Over at the Baltimore SoundStage the legendary Brazilian thrash/hardcore band Ratos de Porão was causing a ruckus by the time I walked in! People were going crazy stage diving, crowd surfing and just losing their shit. Formed in the early 80s the band, whose name translates to Basement Rats, still has two members from those days with them, and the drummer has been there for over 20 years now too. I first became aware of this band when I was in high school because Sepultura covered their song “Crucificados Pelo Sistema” but I never figured I’d actually get the chance to see them live. While I didn’t really know most of their material it didn’t matter because it was just damn fun watching the band and the audience just go crazy together. At one point between songs their bass player requested the audience boycott the World Cup (which is taking place in Brazil right now) stating that it is just a big scam for the rich to make more money while ignoring the country’s poor. He’s probably right but this is America, we’re already boycotting soccer with our apathy toward the sport.
Ratos de Porão:
After leaving the sweaty Baltimore SoundStage with a big grin on my face I returned to Rams Head Live to see Ulcerate. The New Zealand based three piece tech death band puts out some great albums but they’re simply incredible live. Their drummer, Jamie Saint Merat, steals the show and rightly so, he very well may be the best drummer in all of metal right now. I didn’t mind missing part of their set because I had just seen them at Empire the night before Deathfest started, but even so their performance was no less jaw dropping the second time around.

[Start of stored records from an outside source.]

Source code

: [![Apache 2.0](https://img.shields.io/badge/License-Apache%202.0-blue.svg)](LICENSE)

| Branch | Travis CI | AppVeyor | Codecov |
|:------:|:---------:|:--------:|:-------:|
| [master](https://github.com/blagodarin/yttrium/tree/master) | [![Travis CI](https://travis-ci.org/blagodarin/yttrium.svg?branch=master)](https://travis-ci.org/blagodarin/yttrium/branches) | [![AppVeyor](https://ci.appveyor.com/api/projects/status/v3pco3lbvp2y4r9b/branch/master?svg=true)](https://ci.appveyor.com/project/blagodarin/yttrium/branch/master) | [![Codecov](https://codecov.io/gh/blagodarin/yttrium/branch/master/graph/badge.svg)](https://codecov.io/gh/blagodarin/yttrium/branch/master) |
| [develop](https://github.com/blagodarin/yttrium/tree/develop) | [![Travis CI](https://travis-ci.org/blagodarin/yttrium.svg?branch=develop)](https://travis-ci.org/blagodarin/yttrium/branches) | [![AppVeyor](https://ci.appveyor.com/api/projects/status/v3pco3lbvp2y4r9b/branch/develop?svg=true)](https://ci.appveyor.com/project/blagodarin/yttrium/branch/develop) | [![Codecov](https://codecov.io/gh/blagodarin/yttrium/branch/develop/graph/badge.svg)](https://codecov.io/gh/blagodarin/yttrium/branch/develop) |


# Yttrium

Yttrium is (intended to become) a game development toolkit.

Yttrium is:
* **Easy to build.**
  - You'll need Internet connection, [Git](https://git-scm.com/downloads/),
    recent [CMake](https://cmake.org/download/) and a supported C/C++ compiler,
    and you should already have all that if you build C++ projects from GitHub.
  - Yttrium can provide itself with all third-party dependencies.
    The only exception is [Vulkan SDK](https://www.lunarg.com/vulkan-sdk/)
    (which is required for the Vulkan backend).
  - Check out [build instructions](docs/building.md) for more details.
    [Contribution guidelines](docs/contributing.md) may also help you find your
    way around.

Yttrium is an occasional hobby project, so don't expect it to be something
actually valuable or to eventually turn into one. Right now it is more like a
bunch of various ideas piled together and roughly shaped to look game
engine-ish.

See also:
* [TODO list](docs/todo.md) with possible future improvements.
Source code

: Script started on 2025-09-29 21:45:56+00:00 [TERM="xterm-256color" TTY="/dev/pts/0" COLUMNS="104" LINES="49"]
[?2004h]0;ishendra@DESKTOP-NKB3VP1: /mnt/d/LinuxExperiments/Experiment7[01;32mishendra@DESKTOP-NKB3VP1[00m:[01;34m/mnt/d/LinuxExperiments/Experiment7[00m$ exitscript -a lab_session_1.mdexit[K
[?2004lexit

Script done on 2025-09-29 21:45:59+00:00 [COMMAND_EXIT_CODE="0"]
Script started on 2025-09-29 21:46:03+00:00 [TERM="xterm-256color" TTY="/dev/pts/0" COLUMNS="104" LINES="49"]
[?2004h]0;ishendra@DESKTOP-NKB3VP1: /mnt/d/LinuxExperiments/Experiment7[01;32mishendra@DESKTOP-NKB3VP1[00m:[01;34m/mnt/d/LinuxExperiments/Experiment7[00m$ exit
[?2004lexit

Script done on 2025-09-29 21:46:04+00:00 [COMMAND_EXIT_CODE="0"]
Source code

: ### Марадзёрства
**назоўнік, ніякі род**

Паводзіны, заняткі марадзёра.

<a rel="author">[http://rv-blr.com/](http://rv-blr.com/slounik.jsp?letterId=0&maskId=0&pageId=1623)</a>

Next it was time for the final band of Maryland Deathfest XII, Immolation. I felt bad for them having to play after Ulcerate, there was no way they were going to top that. The old school New York Death Metal band had a very influential album in 1991 called Dawn Of Possession and the highlight of their set for me was when they played “Those Left Behind” off of it. It seemed like the band didn’t want Deathfest to end any more than the audience did as they played right up to the 2am cut off time. Finally Maryland Deathfest XII had come to a close.
I can’t stress enough how much fun this year’s Maryland Deathfest was. As usual there were tons of great bands as well as metal brothers and sisters to watch them all with. Security was excellent this year, they treating fans with respect while also not escalating situations. They all deserve high fives for their good work this year. The MDF organizers will be announcing the bands for next year’s festival soon so keep your fingers crossed that your unrealistic metal concert wish list will become a reality.